__What is being asked__
Return each line of the records below that contains the word "Training".

__Material to process__
■ ■ ■ ■

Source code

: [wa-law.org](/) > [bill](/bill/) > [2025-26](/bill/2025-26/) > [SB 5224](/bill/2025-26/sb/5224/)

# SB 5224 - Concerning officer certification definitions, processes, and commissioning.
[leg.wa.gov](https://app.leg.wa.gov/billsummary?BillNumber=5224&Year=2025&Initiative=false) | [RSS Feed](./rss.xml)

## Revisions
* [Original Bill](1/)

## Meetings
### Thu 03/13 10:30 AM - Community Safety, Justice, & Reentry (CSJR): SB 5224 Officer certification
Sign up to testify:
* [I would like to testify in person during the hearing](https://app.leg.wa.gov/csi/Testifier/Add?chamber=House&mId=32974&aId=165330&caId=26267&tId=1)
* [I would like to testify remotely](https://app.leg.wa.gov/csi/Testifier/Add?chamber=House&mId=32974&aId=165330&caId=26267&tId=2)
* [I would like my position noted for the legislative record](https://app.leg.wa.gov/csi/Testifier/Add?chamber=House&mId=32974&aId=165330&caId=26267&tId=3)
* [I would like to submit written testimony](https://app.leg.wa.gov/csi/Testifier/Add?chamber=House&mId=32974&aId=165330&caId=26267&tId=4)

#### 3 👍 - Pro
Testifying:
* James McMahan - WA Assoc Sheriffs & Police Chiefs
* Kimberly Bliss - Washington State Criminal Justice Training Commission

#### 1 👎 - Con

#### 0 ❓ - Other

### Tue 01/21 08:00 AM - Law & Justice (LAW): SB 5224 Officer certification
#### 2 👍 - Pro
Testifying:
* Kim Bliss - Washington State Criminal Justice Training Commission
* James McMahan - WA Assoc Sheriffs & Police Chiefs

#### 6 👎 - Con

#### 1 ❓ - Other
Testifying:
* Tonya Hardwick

■ ■ ■ ■

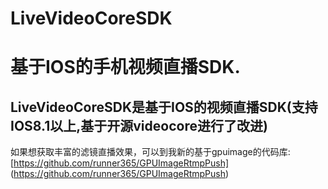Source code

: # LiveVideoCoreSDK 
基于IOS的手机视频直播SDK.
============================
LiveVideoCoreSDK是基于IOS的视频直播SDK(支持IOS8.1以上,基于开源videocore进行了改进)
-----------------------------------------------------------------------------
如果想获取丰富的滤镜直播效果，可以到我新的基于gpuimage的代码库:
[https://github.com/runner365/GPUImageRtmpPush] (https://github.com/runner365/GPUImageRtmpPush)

■ ■ ■ ■

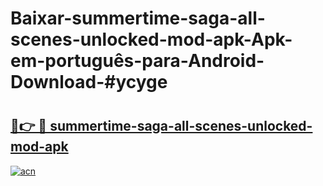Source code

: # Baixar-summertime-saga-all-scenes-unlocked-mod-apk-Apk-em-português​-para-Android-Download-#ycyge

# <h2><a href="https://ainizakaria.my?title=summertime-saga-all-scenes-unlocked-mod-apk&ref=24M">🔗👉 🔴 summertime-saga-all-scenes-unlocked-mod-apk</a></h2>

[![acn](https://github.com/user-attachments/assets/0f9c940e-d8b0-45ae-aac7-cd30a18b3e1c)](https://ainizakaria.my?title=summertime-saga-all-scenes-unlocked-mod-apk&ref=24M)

■ ■ ■ ■

__Exercise answer__
* Kimberly Bliss - Washington State Criminal Justice Training Commission
* Kim Bliss - Washington State Criminal Justice Training Commission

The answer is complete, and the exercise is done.